This is outstanding! I just mentioned this in general and I am glad the moderators are quick in getting these posted here.

Can someone find the court papers on this? I really want to see the real filing and judge’s decision so we can figure out why it worked this time and hope people will file in other districts.

Mike R has this challenge in his lawsuit and before he files it would be nice to see what this one had.

Seems that the pendulum has picked up some serious velocity our direction!!
If Colorado can do it, maybe California can too.

Someone, please pinch me. This can’t be real.

Tenth circuit baby WHOOOOOOHOOOOO! Thank you Jesus.
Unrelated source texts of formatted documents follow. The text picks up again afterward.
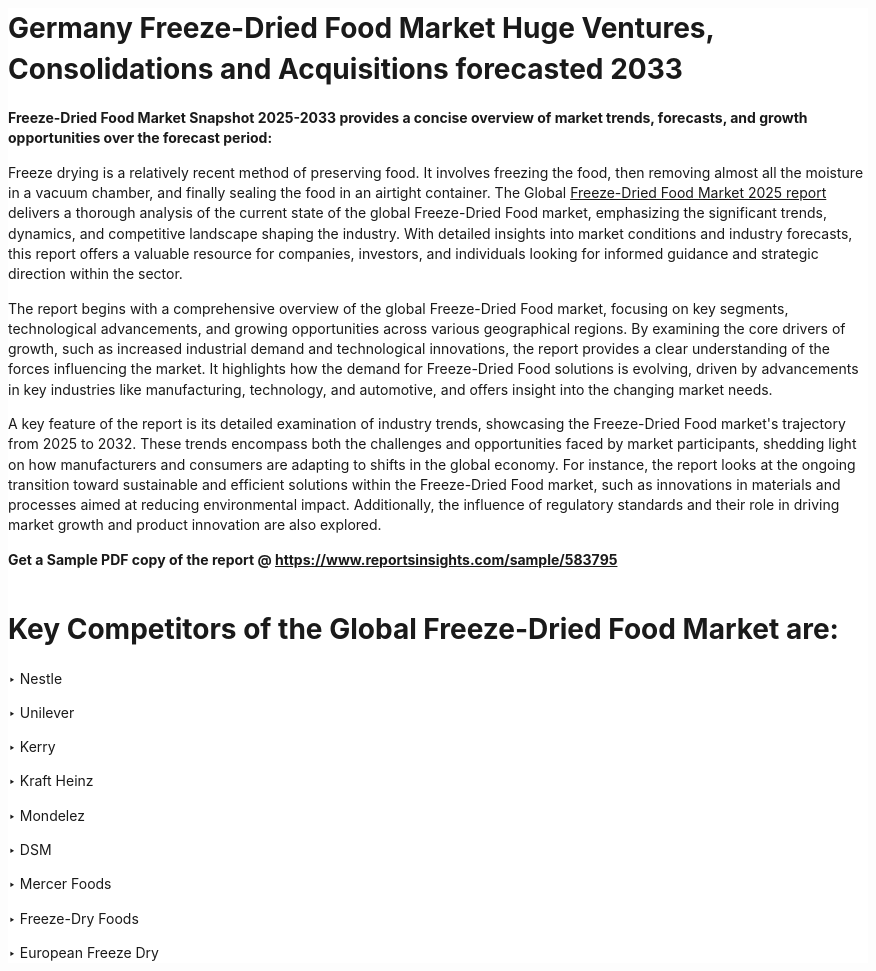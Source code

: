 # Germany Freeze-Dried Food Market Huge Ventures, Consolidations and Acquisitions forecasted 2033

<strong>Freeze-Dried Food Market Snapshot 2025-2033 provides a concise overview of market trends, forecasts, and growth opportunities over the forecast period:</strong>

Freeze drying is a relatively recent method of preserving food. It involves freezing the food, then removing almost all the moisture in a vacuum chamber, and finally sealing the food in an airtight container. The Global <a href=https://www.reportsinsights.com/sample/583795>Freeze-Dried Food Market 2025 report</a> delivers a thorough analysis of the current state of the global Freeze-Dried Food market, emphasizing the significant trends, dynamics, and competitive landscape shaping the industry. With detailed insights into market conditions and industry forecasts, this report offers a valuable resource for companies, investors, and individuals looking for informed guidance and strategic direction within the sector.

The report begins with a comprehensive overview of the global Freeze-Dried Food market, focusing on key segments, technological advancements, and growing opportunities across various geographical regions. By examining the core drivers of growth, such as increased industrial demand and technological innovations, the report provides a clear understanding of the forces influencing the market. It highlights how the demand for Freeze-Dried Food solutions is evolving, driven by advancements in key industries like manufacturing, technology, and automotive, and offers insight into the changing market needs.

A key feature of the report is its detailed examination of industry trends, showcasing the Freeze-Dried Food market's trajectory from 2025 to 2032. These trends encompass both the challenges and opportunities faced by market participants, shedding light on how manufacturers and consumers are adapting to shifts in the global economy. For instance, the report looks at the ongoing transition toward sustainable and efficient solutions within the Freeze-Dried Food market, such as innovations in materials and processes aimed at reducing environmental impact. Additionally, the influence of regulatory standards and their role in driving market growth and product innovation are also explored.

<strong>Get a Sample PDF copy of the report @ <a href=https://www.reportsinsights.com/sample/583795>https://www.reportsinsights.com/sample/583795</a></strong>

# <strong>Key Competitors of the Global Freeze-Dried Food Market are:</strong>

‣ Nestle

‣ Unilever

‣ Kerry

‣ Kraft Heinz

‣ Mondelez

‣ DSM

‣ Mercer Foods

‣ Freeze-Dry Foods

‣ European Freeze Dry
Oh sweet Korean Jesus thank you!

“magistrates put the burden on the plaintiff to show by a preponderance of the evidence that he was not likely to commit such an(other sex) offense”

Yep. It is impossible to prove a negative. The burden is on the State to prove ones current dangerousness, not the individual to prove otherwise. This , I have always thought is the weakest link in the registry scheme. Is their creepy, trendy sex offender list in the beginning of its death throes?

Wow….just WOW!!!. I’ve always wondered when this day would come. It is here. Amazing!

This is simply amazing! Here in Indiana we can petition to get off the registry 10 years after having been out of prison and off parole/probation. I would think this can be added into said petition or at least mentioned in the argument as to why one should be allowed off the registry. It’s impossible to say someone wont commit a crime since another crime hasn’t been committed. For the government to even use that type of logic to get off the registry is idiotic. Its one thing to be on the registry, but the truth is my wife and kids are affected by it as well everyday. Its not easy telling or getting your 7 year old daughter to understand you cant go to open house at her school or other programs there or your son you cant go watch his football game due to an incident almost 20 years ago. Then your wife pointing out homes that would be nice to buy, but you having to remind her that due to the registry, it may not be the best place in order to save the children from nosy neighbors scrutiny due to something outside their control.

Thanks Moderators for posting so quickly and getting the opinion added.

I finished reading the judges opinion, and it is GROUNDBREAKING!

It isn’t mentioned in the article headline for some reason, but they also concluded registration VIOLATES SUBSTANTIVE DUE PROCESS for all 3 plaintiffs! It’s not just Cruel and Unusual Punishment that was determined to make it unconstitutional.

The judge correctly sites all of the recent decisions and opinions in cases like Packingham and Snider.

Mike R will need to adjust both his Cruel and Unusual and Substantive Due Process claims to include all of the case references and new quotes from this judge.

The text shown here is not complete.